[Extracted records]

*** Block opens ***

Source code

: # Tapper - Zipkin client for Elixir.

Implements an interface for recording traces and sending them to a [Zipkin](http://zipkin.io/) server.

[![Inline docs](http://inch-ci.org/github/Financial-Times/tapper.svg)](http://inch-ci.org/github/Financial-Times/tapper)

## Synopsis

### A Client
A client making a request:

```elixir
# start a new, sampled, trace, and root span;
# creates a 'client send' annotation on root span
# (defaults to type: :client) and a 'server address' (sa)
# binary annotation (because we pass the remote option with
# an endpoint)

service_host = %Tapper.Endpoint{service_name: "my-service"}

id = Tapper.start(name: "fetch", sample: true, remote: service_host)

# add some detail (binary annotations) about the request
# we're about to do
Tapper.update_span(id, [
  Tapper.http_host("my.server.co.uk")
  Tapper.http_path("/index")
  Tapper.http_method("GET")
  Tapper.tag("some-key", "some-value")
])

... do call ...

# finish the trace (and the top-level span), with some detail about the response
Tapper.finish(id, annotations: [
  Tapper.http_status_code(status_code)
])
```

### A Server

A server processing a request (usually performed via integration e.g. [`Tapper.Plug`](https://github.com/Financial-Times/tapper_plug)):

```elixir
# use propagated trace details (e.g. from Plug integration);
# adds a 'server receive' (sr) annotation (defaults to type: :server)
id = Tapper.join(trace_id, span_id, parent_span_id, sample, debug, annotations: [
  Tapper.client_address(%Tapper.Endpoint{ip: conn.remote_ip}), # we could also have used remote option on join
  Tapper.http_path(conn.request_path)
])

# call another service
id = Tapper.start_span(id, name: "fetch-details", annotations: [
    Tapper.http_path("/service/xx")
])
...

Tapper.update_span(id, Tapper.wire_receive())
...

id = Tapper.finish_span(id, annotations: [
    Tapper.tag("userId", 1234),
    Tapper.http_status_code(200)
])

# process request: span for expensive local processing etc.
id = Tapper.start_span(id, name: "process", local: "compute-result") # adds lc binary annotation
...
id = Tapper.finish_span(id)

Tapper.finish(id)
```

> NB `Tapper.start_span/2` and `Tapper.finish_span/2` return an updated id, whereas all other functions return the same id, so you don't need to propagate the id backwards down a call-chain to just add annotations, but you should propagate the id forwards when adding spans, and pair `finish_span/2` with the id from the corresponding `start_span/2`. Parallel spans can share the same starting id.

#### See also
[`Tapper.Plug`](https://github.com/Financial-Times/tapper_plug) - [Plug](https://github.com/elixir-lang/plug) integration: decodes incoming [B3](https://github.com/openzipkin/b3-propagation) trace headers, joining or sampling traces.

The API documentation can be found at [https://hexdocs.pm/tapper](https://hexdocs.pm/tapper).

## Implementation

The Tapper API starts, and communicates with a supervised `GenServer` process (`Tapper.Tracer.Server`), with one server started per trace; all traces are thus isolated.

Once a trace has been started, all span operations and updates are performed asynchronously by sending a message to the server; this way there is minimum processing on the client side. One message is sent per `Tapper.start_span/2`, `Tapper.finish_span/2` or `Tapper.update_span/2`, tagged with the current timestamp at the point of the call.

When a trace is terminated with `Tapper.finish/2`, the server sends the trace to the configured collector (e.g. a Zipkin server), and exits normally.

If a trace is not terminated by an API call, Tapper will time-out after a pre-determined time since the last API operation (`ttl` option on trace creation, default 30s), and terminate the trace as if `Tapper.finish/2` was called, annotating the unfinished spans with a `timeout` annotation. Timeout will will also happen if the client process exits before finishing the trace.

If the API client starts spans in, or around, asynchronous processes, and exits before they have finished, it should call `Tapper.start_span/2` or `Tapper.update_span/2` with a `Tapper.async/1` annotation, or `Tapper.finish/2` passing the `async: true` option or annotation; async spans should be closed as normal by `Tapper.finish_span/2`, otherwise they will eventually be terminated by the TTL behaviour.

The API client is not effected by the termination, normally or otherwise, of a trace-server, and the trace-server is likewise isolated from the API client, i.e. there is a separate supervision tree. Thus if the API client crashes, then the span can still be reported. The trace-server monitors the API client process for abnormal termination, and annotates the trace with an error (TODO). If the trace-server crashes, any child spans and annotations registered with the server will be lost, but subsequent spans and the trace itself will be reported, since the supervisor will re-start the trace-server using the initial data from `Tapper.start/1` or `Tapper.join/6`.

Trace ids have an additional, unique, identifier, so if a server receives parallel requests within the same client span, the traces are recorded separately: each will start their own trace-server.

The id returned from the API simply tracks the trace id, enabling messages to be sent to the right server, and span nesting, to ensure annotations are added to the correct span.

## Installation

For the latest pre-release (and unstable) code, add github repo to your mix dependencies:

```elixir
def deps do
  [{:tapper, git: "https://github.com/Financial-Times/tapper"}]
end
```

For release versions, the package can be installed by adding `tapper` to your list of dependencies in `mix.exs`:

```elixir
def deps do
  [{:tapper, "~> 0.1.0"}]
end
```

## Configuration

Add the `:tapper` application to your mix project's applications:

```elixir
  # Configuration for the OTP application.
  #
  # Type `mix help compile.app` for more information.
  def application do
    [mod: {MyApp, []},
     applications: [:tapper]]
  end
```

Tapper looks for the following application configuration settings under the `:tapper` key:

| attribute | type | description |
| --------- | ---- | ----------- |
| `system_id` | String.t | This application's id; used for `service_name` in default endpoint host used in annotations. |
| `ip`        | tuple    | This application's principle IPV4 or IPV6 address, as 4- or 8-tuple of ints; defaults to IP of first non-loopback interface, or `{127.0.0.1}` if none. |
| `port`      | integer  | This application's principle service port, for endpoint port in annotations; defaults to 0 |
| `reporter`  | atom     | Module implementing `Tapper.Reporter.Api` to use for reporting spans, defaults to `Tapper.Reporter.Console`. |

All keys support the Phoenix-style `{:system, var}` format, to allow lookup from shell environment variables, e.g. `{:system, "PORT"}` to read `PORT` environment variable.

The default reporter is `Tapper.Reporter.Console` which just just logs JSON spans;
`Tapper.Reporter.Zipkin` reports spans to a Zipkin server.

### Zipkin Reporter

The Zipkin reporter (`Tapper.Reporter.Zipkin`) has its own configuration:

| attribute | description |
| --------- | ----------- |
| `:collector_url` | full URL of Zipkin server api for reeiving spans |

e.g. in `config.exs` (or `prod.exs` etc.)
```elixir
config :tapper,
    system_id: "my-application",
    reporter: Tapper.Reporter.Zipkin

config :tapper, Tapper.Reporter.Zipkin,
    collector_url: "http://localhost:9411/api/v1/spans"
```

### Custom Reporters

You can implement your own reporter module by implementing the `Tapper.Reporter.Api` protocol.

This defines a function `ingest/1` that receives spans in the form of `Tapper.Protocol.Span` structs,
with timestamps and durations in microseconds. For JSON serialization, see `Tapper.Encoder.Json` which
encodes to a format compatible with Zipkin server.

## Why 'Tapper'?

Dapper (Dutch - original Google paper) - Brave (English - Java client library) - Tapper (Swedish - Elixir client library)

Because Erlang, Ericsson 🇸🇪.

*** Block closes ***

Exactly as they appear above, set down all of the records once more.

Source code

: # Tapper - Zipkin client for Elixir.

Implements an interface for recording traces and sending them to a [Zipkin](http://zipkin.io/) server.

[![Inline docs](http://inch-ci.org/github/Financial-Times/tapper.svg)](http://inch-ci.org/github/Financial-Times/tapper)

## Synopsis

### A Client
A client making a request:

```elixir
# start a new, sampled, trace, and root span;
# creates a 'client send' annotation on root span
# (defaults to type: :client) and a 'server address' (sa)
# binary annotation (because we pass the remote option with
# an endpoint)

service_host = %Tapper.Endpoint{service_name: "my-service"}

id = Tapper.start(name: "fetch", sample: true, remote: service_host)

# add some detail (binary annotations) about the request
# we're about to do
Tapper.update_span(id, [
  Tapper.http_host("my.server.co.uk")
  Tapper.http_path("/index")
  Tapper.http_method("GET")
  Tapper.tag("some-key", "some-value")
])

... do call ...

# finish the trace (and the top-level span), with some detail about the response
Tapper.finish(id, annotations: [
  Tapper.http_status_code(status_code)
])
```

### A Server

A server processing a request (usually performed via integration e.g. [`Tapper.Plug`](https://github.com/Financial-Times/tapper_plug)):

```elixir
# use propagated trace details (e.g. from Plug integration);
# adds a 'server receive' (sr) annotation (defaults to type: :server)
id = Tapper.join(trace_id, span_id, parent_span_id, sample, debug, annotations: [
  Tapper.client_address(%Tapper.Endpoint{ip: conn.remote_ip}), # we could also have used remote option on join
  Tapper.http_path(conn.request_path)
])

# call another service
id = Tapper.start_span(id, name: "fetch-details", annotations: [
    Tapper.http_path("/service/xx")
])
...

Tapper.update_span(id, Tapper.wire_receive())
...

id = Tapper.finish_span(id, annotations: [
    Tapper.tag("userId", 1234),
    Tapper.http_status_code(200)
])

# process request: span for expensive local processing etc.
id = Tapper.start_span(id, name: "process", local: "compute-result") # adds lc binary annotation
...
id = Tapper.finish_span(id)

Tapper.finish(id)
```

> NB `Tapper.start_span/2` and `Tapper.finish_span/2` return an updated id, whereas all other functions return the same id, so you don't need to propagate the id backwards down a call-chain to just add annotations, but you should propagate the id forwards when adding spans, and pair `finish_span/2` with the id from the corresponding `start_span/2`. Parallel spans can share the same starting id.

#### See also
[`Tapper.Plug`](https://github.com/Financial-Times/tapper_plug) - [Plug](https://github.com/elixir-lang/plug) integration: decodes incoming [B3](https://github.com/openzipkin/b3-propagation) trace headers, joining or sampling traces.

The API documentation can be found at [https://hexdocs.pm/tapper](https://hexdocs.pm/tapper).

## Implementation

The Tapper API starts, and communicates with a supervised `GenServer` process (`Tapper.Tracer.Server`), with one server started per trace; all traces are thus isolated.

Once a trace has been started, all span operations and updates are performed asynchronously by sending a message to the server; this way there is minimum processing on the client side. One message is sent per `Tapper.start_span/2`, `Tapper.finish_span/2` or `Tapper.update_span/2`, tagged with the current timestamp at the point of the call.

When a trace is terminated with `Tapper.finish/2`, the server sends the trace to the configured collector (e.g. a Zipkin server), and exits normally.

If a trace is not terminated by an API call, Tapper will time-out after a pre-determined time since the last API operation (`ttl` option on trace creation, default 30s), and terminate the trace as if `Tapper.finish/2` was called, annotating the unfinished spans with a `timeout` annotation. Timeout will will also happen if the client process exits before finishing the trace.

If the API client starts spans in, or around, asynchronous processes, and exits before they have finished, it should call `Tapper.start_span/2` or `Tapper.update_span/2` with a `Tapper.async/1` annotation, or `Tapper.finish/2` passing the `async: true` option or annotation; async spans should be closed as normal by `Tapper.finish_span/2`, otherwise they will eventually be terminated by the TTL behaviour.

The API client is not effected by the termination, normally or otherwise, of a trace-server, and the trace-server is likewise isolated from the API client, i.e. there is a separate supervision tree. Thus if the API client crashes, then the span can still be reported. The trace-server monitors the API client process for abnormal termination, and annotates the trace with an error (TODO). If the trace-server crashes, any child spans and annotations registered with the server will be lost, but subsequent spans and the trace itself will be reported, since the supervisor will re-start the trace-server using the initial data from `Tapper.start/1` or `Tapper.join/6`.

Trace ids have an additional, unique, identifier, so if a server receives parallel requests within the same client span, the traces are recorded separately: each will start their own trace-server.

The id returned from the API simply tracks the trace id, enabling messages to be sent to the right server, and span nesting, to ensure annotations are added to the correct span.

## Installation

For the latest pre-release (and unstable) code, add github repo to your mix dependencies:

```elixir
def deps do
  [{:tapper, git: "https://github.com/Financial-Times/tapper"}]
end
```

For release versions, the package can be installed by adding `tapper` to your list of dependencies in `mix.exs`:

```elixir
def deps do
  [{:tapper, "~> 0.1.0"}]
end
```

## Configuration

Add the `:tapper` application to your mix project's applications:

```elixir
  # Configuration for the OTP application.
  #
  # Type `mix help compile.app` for more information.
  def application do
    [mod: {MyApp, []},
     applications: [:tapper]]
  end
```

Tapper looks for the following application configuration settings under the `:tapper` key:

| attribute | type | description |
| --------- | ---- | ----------- |
| `system_id` | String.t | This application's id; used for `service_name` in default endpoint host used in annotations. |
| `ip`        | tuple    | This application's principle IPV4 or IPV6 address, as 4- or 8-tuple of ints; defaults to IP of first non-loopback interface, or `{127.0.0.1}` if none. |
| `port`      | integer  | This application's principle service port, for endpoint port in annotations; defaults to 0 |
| `reporter`  | atom     | Module implementing `Tapper.Reporter.Api` to use for reporting spans, defaults to `Tapper.Reporter.Console`. |

All keys support the Phoenix-style `{:system, var}` format, to allow lookup from shell environment variables, e.g. `{:system, "PORT"}` to read `PORT` environment variable.

The default reporter is `Tapper.Reporter.Console` which just just logs JSON spans;
`Tapper.Reporter.Zipkin` reports spans to a Zipkin server.

### Zipkin Reporter

The Zipkin reporter (`Tapper.Reporter.Zipkin`) has its own configuration:

| attribute | description |
| --------- | ----------- |
| `:collector_url` | full URL of Zipkin server api for reeiving spans |

e.g. in `config.exs` (or `prod.exs` etc.)
```elixir
config :tapper,
    system_id: "my-application",
    reporter: Tapper.Reporter.Zipkin

config :tapper, Tapper.Reporter.Zipkin,
    collector_url: "http://localhost:9411/api/v1/spans"
```

### Custom Reporters

You can implement your own reporter module by implementing the `Tapper.Reporter.Api` protocol.

This defines a function `ingest/1` that receives spans in the form of `Tapper.Protocol.Span` structs,
with timestamps and durations in microseconds. For JSON serialization, see `Tapper.Encoder.Json` which
encodes to a format compatible with Zipkin server.

## Why 'Tapper'?

Dapper (Dutch - original Google paper) - Brave (English - Java client library) - Tapper (Swedish - Elixir client library)

Because Erlang, Ericsson 🇸🇪.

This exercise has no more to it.